What’s the best way to invest your money?

I’m not talking about whether to invest in stocks or bonds or real estate.

I assume you’ve already decided on a diversified portfolio of mutual funds or ETFs, most likely covering all three of those popular asset classes.

The question is: What kind of funds should you choose?

Index funds that match the performance of the market, good or bad?

Or actively managed funds that try to beat the market by choosing the best stocks or bonds (security selection) or buying and selling at the right time (market timing)?

Seems like a silly question. Who wouldn’t want to beat the market? The problem is, beating the market is hard.
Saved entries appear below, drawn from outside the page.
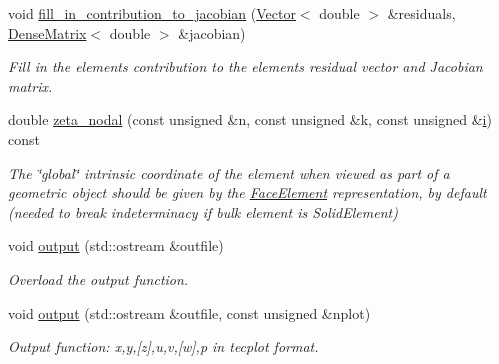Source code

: \begin{DoxyCompactItemize}
void \hyperlink{classoomph_1_1NavierStokesImpedanceTractionElement_a708121c1a4224d0d2c572904f74f2fb6}{fill\+\_\+in\+\_\+contribution\+\_\+to\+\_\+jacobian} (\hyperlink{classoomph_1_1Vector}{Vector}$<$ double $>$ \&residuals, \hyperlink{classoomph_1_1DenseMatrix}{Dense\+Matrix}$<$ double $>$ \&jacobian)
\begin{DoxyCompactList}\small\item\em Fill in the element\textquotesingle{}s contribution to the element\textquotesingle{}s residual vector and Jacobian matrix. \end{DoxyCompactList}\item 
double \hyperlink{classoomph_1_1NavierStokesImpedanceTractionElement_a3be6b5b3152e35c76339a5de6ec1e93a}{zeta\+\_\+nodal} (const unsigned \&n, const unsigned \&k, const unsigned \&\hyperlink{cfortran_8h_adb50e893b86b3e55e751a42eab3cba82}{i}) const
\begin{DoxyCompactList}\small\item\em The \char`\"{}global\char`\"{} intrinsic coordinate of the element when viewed as part of a geometric object should be given by the \hyperlink{classoomph_1_1FaceElement}{Face\+Element} representation, by default (needed to break indeterminacy if bulk element is Solid\+Element) \end{DoxyCompactList}\item 
void \hyperlink{classoomph_1_1NavierStokesImpedanceTractionElement_a43b61cca808fed11ace680439488c3df}{output} (std\+::ostream \&outfile)
\begin{DoxyCompactList}\small\item\em Overload the output function. \end{DoxyCompactList}\item 
void \hyperlink{classoomph_1_1NavierStokesImpedanceTractionElement_a11722da061d3972b24932181b2ef9ae4}{output} (std\+::ostream \&outfile, const unsigned \&nplot)
\begin{DoxyCompactList}\small\item\em Output function\+: x,y,\mbox{[}z\mbox{]},u,v,\mbox{[}w\mbox{]},p in tecplot format. \end{DoxyCompactList}\end{DoxyCompactItemize}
We’ve known this for decades: most actively managed funds underperform the equivalent index funds. Standard & Poors publishes a free study on the topic, called SPIVA, every year.

But most investors don’t choose a single fund. They invest in multiple funds: a bond fund, a US stock fund, an international stock fund, and perhaps other funds such as municipal bonds or real estate.

Rick Ferri, CFA, a financial advisor with Portfolio Solutions, noticed there was little research comparing portfolios of actively managed funds with index portfolios.

So Ferri teamed up with Alex Benke, CFP, of Betterment.com to analyze publicly available data and answer the question in a new white paper: If we build a whole portfolio of index funds, do they maintain their advantage? Or can we beat the market by combining actively managed funds into a portfolio?

(Note: both Portfolio Solutions and Betterment get paid to design and manage index fund portfolios.)

The study

Ferri and Benke used the CRSP database of historical mutual fund returns.

Their study ignored the effects of sales loads and taxes, which biased the results against index funds, which tend not to carry sales loads and are more tax-efficient.

The authors started with a simple portfolio consisting of three funds: a US stock fund, an international stock fund, and a US bond fund.

They ran 5000 trials comparing the performance of this portfolio over a 16-year period (1997-2012) to equivalent sets of actively managed funds from various providers available during the same period.

The result: the index fund portfolio beat the active portfolio 82.9% of the time. Perhaps more important, the active portfolios that outperformed didn’t do so by very much: 0.52% on average.

The active portfolios that underperformed, however, lost out by an average -1.25%.

Next, the authors looked at portfolios covering more asset classes, adding (in one example) real estate and short-term bonds. Now, over a 10 year period, the index portfolio won 87.8% of the time.

Finally, they noted that people who invest using active funds often like to diversify.

Instead of buying one active stock fund and putting all their beans in the care of one manager, they buy two or three funds in each category.

Well, bad move. Diversifying among active funds makes it even less likely that you’ll outperform an index portfolio.

“It was not our intent to suggest or prove that active management doesn’t work or to say that no active management strategy can beat a specific index benchmark,” write Ferri and Benke. “We know that’s not true. It is possible to outperform a portfolio of index funds using actively managed funds as our analysis shows; it is just not probable.”

What does it all mean?

The most obvious criticism of the study is that Ferri and Benke chose their active funds randomly, but real investors don’t. They try to choose the best funds, and they use many filters to identify them.

Among the popular data points:

  • Length of manager tenure
  • Recommendation from a friend, newsletter, or article
  • Fund holdings
  • Expense ratio

None of these measures is strongly associated with future outperformance, not even expense ratio.

“A common belief in the investment community is that low-fee actively managed fund portfolios have a meaningfully higher chance for outperforming an all index fund portfolio,” write the authors. “We find no evidence to support this view.”

Most investors don’t look at any of these things, anyway. They look at past performance.

And here the evidence is overwhelmingly clear:

  • Actively managed funds that have outperformed in the past are likely to underperform in the future
  • Actively managed funds that have underperformed in the past are also likely to underperform in the future

This isn’t a result from Ferri and Benke’s paper, although they do note that “[E]ven the most prescient investor cannot predict which funds will outperform and over what period.”

We have plenty of evidence from SPIVA to back up that statement.

SPIVA’s 2012 Persistence Scorecard looked at whether good funds stayed good over time. The report is full of data, but here’s a choice nugget.

Let’s say you invested in an active stock fund in September 2008, and you chose a good fund, one in the top 25% based on the previous 12 months’ performance.

What are the odds that your chosen fund would stay in the top 25% each year for the following four years, ending in September 2012?

The answer is 0.18%. No chance.

If you picked a fund in the top half of performers, it had less than a 5% chance of staying in the top half. To pick a winning active fund, you need incredible luck or astonishing skill.

Markets are unpredictable, and you can’t guarantee great investment performance by choosing index funds. But you can (nearly) guarantee underperformance by choosing active funds.

Or, as author William Bernstein put it last year, “The debate between active and passive management is like the debate between astrology and astronomy.”